▶ _WORK INSTRUCTION_: In the copy, every record below must appear exactly as given, and no picture may appear.

START PROVIDED RECORDS

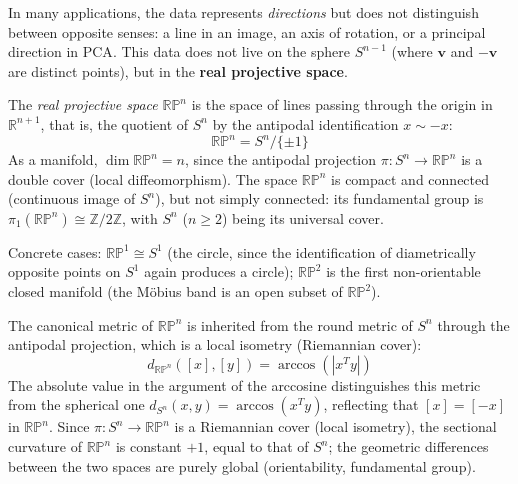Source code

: In many applications, the data represents \textit{directions} but does not distinguish between opposite senses: a line in an image, an axis of rotation, or a principal direction in \gls{PCA}. This data does not live on the sphere $S^{n-1}$ (where $\mathbf{v}$ and $-\mathbf{v}$ are distinct points), but in the \textbf{real projective space}.

\begin{definition}\label{def:espacio_proyectivo}
The \textit{real projective space} $\mathbb{RP}^n$ is the space of lines passing through the origin in $\mathbb{R}^{n+1}$, that is, the quotient of $S^n$ by the antipodal identification $x \sim -x$:
\[
\mathbb{RP}^n = S^n / \{\pm 1\}
\]
As a manifold, $\dim \mathbb{RP}^n = n$, since the antipodal projection $\pi: S^n \to \mathbb{RP}^n$ is a double cover (local diffeomorphism). The space $\mathbb{RP}^n$ is compact and connected (continuous image of $S^n$), but not simply connected: its fundamental group is $\pi_1(\mathbb{RP}^n) \cong \mathbb{Z}/2\mathbb{Z}$, with $S^n$ ($n \geq 2$) being its universal cover.

Concrete cases: $\mathbb{RP}^1 \cong S^1$ (the circle, since the identification of diametrically opposite points on $S^1$ again produces a circle); $\mathbb{RP}^2$ is the first non-orientable closed manifold (the Möbius band is an open subset of $\mathbb{RP}^2$).
\end{definition}

The canonical metric of $\mathbb{RP}^n$ is inherited from the round metric of $S^n$ through the antipodal projection, which is a local isometry (Riemannian cover):
\[
d_{\mathbb{RP}^n}([x], [y]) = \arccos(|x^T y|)
\]
The absolute value in the argument of the arccosine distinguishes this metric from the spherical one $d_{S^n}(x,y) = \arccos(x^T y)$, reflecting that $[x] = [-x]$ in $\mathbb{RP}^n$. Since $\pi: S^n \to \mathbb{RP}^n$ is a Riemannian cover (local isometry), the sectional curvature of $\mathbb{RP}^n$ is constant $+1$, equal to that of $S^n$; the geometric differences between the two spaces are purely global (orientability, fundamental group).

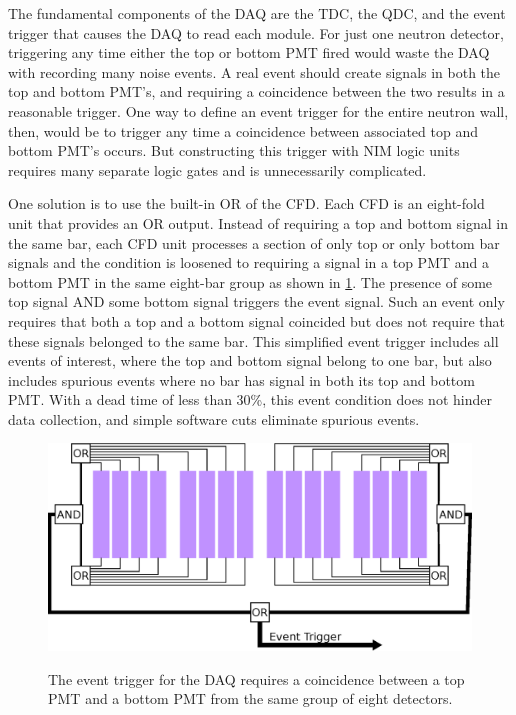 The fundamental components of the DAQ are the TDC, the QDC, and the event trigger that causes the DAQ to read each module.  For just one neutron detector, triggering any time either the top or bottom PMT fired would waste the DAQ with recording many noise events.  A real event should create signals in both the top and bottom PMT's, and requiring a coincidence between the two results in a reasonable trigger.  One way to define an event trigger for the entire neutron wall, then, would be to trigger any time a coincidence between associated top and bottom PMT's occurs.  But constructing this trigger with NIM logic units requires many separate logic gates and is unnecessarily complicated.  

One solution is to use the built-in OR of the CFD.  Each CFD is an eight-fold unit that provides an OR output.  Instead of requiring a top and bottom signal in the same bar, each CFD unit processes a section of only top or only bottom bar signals and the condition is loosened to requiring a signal in a top PMT and a bottom PMT in the same eight-bar group as shown in \ref{fig:eventTrig}.  The presence of some top signal AND some bottom signal triggers the event signal.  Such an event only requires that both a top and a bottom signal coincided but does not require that these signals belonged to the same bar.  This simplified event trigger includes all events of interest, where the top and bottom signal belong to one bar, but also includes spurious events where no bar has signal in both its top and bottom PMT.  With a dead time of less than 30\%, this event condition does not hinder data collection, and simple software cuts eliminate spurious events.

\begin{figure}[htp]
\centering
\includegraphics[width=1.0\textwidth]{figures/event_trigger.eps}
\label{fig:eventTrig}
\caption{The event trigger for the DAQ requires a coincidence between a top PMT and a bottom PMT from the same group of eight detectors.}
\end{figure}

END PROVIDED RECORDS

▶ _RESPONSE AREA_:
Source code

: In many applications, the data represents \textit{directions} but does not distinguish between opposite senses: a line in an image, an axis of rotation, or a principal direction in \gls{PCA}. This data does not live on the sphere $S^{n-1}$ (where $\mathbf{v}$ and $-\mathbf{v}$ are distinct points), but in the \textbf{real projective space}.

\begin{definition}\label{def:espacio_proyectivo}
The \textit{real projective space} $\mathbb{RP}^n$ is the space of lines passing through the origin in $\mathbb{R}^{n+1}$, that is, the quotient of $S^n$ by the antipodal identification $x \sim -x$:
\[
\mathbb{RP}^n = S^n / \{\pm 1\}
\]
As a manifold, $\dim \mathbb{RP}^n = n$, since the antipodal projection $\pi: S^n \to \mathbb{RP}^n$ is a double cover (local diffeomorphism). The space $\mathbb{RP}^n$ is compact and connected (continuous image of $S^n$), but not simply connected: its fundamental group is $\pi_1(\mathbb{RP}^n) \cong \mathbb{Z}/2\mathbb{Z}$, with $S^n$ ($n \geq 2$) being its universal cover.

Concrete cases: $\mathbb{RP}^1 \cong S^1$ (the circle, since the identification of diametrically opposite points on $S^1$ again produces a circle); $\mathbb{RP}^2$ is the first non-orientable closed manifold (the Möbius band is an open subset of $\mathbb{RP}^2$).
\end{definition}

The canonical metric of $\mathbb{RP}^n$ is inherited from the round metric of $S^n$ through the antipodal projection, which is a local isometry (Riemannian cover):
\[
d_{\mathbb{RP}^n}([x], [y]) = \arccos(|x^T y|)
\]
The absolute value in the argument of the arccosine distinguishes this metric from the spherical one $d_{S^n}(x,y) = \arccos(x^T y)$, reflecting that $[x] = [-x]$ in $\mathbb{RP}^n$. Since $\pi: S^n \to \mathbb{RP}^n$ is a Riemannian cover (local isometry), the sectional curvature of $\mathbb{RP}^n$ is constant $+1$, equal to that of $S^n$; the geometric differences between the two spaces are purely global (orientability, fundamental group).

 The fundamental components of the DAQ are the TDC, the QDC, and the event trigger that causes the DAQ to read each module.  For just one neutron detector, triggering any time either the top or bottom PMT fired would waste the DAQ with recording many noise events.  A real event should create signals in both the top and bottom PMT's, and requiring a coincidence between the two results in a reasonable trigger.  One way to define an event trigger for the entire neutron wall, then, would be to trigger any time a coincidence between associated top and bottom PMT's occurs.  But constructing this trigger with NIM logic units requires many separate logic gates and is unnecessarily complicated.  

One solution is to use the built-in OR of the CFD.  Each CFD is an eight-fold unit that provides an OR output.  Instead of requiring a top and bottom signal in the same bar, each CFD unit processes a section of only top or only bottom bar signals and the condition is loosened to requiring a signal in a top PMT and a bottom PMT in the same eight-bar group as shown in \ref{fig:eventTrig}.  The presence of some top signal AND some bottom signal triggers the event signal.  Such an event only requires that both a top and a bottom signal coincided but does not require that these signals belonged to the same bar.  This simplified event trigger includes all events of interest, where the top and bottom signal belong to one bar, but also includes spurious events where no bar has signal in both its top and bottom PMT.  With a dead time of less than 30\%, this event condition does not hinder data collection, and simple software cuts eliminate spurious events.

\begin{figure}[htp]
\centering
\includegraphics[width=1.0\textwidth]{figures/event_trigger.eps}
\label{fig:eventTrig}
\caption{The event trigger for the DAQ requires a coincidence between a top PMT and a bottom PMT from the same group of eight detectors.}
\end{figure}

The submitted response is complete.